-- What you should do --
Go through the records line by line from the top and repeat each one exactly, ending with the line that contains "The function $D$, known".

-- Saved data entries --
>>>

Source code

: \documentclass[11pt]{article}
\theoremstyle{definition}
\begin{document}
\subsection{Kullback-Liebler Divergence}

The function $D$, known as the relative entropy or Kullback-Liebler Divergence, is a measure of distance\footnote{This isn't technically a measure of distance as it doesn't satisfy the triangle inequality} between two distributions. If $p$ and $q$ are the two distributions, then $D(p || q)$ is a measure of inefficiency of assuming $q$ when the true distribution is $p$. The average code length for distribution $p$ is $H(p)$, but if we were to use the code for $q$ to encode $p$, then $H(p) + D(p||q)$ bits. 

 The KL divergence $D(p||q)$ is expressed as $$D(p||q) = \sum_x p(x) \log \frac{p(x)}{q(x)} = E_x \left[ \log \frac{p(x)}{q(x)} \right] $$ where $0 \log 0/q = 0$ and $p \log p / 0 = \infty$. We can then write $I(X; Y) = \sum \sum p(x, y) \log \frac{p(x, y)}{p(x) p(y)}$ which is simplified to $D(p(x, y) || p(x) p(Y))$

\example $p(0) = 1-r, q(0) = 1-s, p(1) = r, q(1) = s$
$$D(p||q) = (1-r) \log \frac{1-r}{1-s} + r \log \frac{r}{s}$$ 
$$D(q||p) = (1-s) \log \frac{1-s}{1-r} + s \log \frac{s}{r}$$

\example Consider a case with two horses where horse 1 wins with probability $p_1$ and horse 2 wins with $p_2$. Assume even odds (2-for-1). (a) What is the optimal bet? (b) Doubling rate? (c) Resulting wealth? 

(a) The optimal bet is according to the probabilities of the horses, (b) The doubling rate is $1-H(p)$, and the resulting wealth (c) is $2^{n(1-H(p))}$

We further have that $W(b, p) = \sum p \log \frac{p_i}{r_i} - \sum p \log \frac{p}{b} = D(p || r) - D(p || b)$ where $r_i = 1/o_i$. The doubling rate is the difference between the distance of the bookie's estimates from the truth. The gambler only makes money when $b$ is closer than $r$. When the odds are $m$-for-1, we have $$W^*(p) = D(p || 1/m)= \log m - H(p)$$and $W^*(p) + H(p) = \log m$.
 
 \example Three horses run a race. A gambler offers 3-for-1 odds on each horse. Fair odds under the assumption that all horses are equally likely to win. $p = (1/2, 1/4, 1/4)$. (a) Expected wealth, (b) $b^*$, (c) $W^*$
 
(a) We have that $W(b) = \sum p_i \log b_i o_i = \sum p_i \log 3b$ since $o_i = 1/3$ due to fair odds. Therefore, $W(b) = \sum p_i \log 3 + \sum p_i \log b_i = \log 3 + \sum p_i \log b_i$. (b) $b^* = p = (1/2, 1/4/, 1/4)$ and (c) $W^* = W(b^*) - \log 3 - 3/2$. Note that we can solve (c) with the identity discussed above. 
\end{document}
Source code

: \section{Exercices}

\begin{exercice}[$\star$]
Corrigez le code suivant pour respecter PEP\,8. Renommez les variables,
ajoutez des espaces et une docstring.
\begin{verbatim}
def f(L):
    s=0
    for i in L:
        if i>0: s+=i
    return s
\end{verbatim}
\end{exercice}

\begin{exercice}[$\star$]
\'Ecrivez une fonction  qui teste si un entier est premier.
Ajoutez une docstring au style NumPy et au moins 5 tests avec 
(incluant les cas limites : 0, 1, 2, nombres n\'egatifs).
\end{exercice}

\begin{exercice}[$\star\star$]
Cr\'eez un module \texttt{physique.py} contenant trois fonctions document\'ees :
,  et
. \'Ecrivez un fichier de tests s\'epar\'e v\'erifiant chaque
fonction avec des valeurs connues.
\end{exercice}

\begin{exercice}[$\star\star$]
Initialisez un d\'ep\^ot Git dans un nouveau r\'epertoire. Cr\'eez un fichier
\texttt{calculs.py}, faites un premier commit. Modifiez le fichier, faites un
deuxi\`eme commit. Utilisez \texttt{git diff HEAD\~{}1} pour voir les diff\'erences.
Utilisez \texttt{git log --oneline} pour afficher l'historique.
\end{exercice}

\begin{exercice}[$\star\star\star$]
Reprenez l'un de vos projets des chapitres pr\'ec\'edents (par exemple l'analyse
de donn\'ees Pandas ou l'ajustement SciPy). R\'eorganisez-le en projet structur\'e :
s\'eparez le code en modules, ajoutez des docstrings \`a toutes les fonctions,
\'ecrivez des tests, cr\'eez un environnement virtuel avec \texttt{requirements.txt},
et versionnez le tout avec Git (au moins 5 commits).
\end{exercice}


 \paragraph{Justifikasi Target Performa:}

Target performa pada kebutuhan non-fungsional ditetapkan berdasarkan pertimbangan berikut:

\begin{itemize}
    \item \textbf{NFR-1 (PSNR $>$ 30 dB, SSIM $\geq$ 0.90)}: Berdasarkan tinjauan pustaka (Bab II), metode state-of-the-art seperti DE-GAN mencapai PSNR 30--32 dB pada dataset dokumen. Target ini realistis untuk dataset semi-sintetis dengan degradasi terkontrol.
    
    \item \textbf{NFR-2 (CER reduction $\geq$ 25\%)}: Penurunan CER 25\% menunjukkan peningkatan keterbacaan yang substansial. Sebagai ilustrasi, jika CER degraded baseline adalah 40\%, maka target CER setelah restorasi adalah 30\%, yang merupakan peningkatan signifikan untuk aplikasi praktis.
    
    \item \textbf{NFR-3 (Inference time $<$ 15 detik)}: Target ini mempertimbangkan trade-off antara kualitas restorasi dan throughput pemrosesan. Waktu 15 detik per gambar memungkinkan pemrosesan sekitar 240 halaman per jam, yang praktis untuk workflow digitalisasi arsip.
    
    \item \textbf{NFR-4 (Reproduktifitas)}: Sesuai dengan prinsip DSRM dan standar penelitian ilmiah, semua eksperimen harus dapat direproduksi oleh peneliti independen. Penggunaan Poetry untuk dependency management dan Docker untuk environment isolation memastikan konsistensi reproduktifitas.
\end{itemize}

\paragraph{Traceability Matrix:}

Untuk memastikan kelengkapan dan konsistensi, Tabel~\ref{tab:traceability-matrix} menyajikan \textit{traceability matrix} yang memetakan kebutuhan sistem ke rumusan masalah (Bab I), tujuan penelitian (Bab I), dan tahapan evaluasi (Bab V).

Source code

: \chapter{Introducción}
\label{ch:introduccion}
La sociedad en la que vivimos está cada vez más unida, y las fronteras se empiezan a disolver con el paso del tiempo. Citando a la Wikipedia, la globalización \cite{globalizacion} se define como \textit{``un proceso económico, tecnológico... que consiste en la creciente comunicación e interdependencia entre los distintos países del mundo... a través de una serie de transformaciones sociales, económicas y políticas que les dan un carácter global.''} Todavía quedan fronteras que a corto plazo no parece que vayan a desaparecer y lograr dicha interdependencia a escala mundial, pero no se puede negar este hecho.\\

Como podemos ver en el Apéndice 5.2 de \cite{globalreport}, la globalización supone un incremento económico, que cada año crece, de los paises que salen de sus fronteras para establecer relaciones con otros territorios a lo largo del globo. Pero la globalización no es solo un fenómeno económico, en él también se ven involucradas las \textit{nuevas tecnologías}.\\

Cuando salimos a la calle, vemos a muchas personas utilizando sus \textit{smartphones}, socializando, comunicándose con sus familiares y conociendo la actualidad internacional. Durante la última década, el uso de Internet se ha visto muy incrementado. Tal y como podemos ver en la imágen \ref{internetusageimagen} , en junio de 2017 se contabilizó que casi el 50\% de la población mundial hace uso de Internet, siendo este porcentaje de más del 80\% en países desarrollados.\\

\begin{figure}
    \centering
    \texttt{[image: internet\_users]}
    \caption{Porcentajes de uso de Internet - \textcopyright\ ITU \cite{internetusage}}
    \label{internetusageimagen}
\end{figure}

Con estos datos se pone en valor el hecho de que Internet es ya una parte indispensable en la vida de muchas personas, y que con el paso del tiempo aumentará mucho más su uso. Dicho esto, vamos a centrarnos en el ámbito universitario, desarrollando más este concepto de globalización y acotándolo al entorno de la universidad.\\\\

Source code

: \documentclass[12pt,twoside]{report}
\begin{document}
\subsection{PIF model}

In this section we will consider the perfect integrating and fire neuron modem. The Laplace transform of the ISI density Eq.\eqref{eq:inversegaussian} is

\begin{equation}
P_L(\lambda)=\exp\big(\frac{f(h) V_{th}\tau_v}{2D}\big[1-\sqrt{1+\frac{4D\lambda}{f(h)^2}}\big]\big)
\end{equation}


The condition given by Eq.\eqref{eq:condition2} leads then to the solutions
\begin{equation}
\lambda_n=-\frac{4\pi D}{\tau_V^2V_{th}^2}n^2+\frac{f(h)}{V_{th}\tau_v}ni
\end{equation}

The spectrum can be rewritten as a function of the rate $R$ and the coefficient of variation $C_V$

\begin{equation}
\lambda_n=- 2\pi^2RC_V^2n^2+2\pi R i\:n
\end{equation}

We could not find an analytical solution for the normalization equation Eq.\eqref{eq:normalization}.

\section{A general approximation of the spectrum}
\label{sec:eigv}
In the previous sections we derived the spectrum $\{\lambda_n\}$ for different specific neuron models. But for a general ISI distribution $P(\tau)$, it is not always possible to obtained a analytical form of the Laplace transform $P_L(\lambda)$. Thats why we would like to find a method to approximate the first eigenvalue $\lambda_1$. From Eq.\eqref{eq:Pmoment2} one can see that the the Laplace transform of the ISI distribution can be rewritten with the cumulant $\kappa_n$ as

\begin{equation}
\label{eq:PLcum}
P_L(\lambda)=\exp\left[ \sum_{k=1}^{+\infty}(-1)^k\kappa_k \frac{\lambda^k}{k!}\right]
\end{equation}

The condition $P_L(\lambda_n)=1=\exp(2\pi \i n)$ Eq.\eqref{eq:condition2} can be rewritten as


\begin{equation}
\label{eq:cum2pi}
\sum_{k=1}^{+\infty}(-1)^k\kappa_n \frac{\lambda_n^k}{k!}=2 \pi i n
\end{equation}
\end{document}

<<<

-- Answer section --
Source code

: \documentclass[11pt]{article}
\theoremstyle{definition}
\begin{document}
\subsection{Kullback-Liebler Divergence}

The function $D$, known as the relative entropy or Kullback-Liebler Divergence, is a measure of distance\footnote{This isn't technically a measure of distance as it doesn't satisfy the triangle inequality} between two distributions. If $p$ and $q$ are the two distributions, then $D(p || q)$ is a measure of inefficiency of assuming $q$ when the true distribution is $p$. The average code length for distribution $p$ is $H(p)$, but if we were to use the code for $q$ to encode $p$, then $H(p) + D(p||q)$ bits. 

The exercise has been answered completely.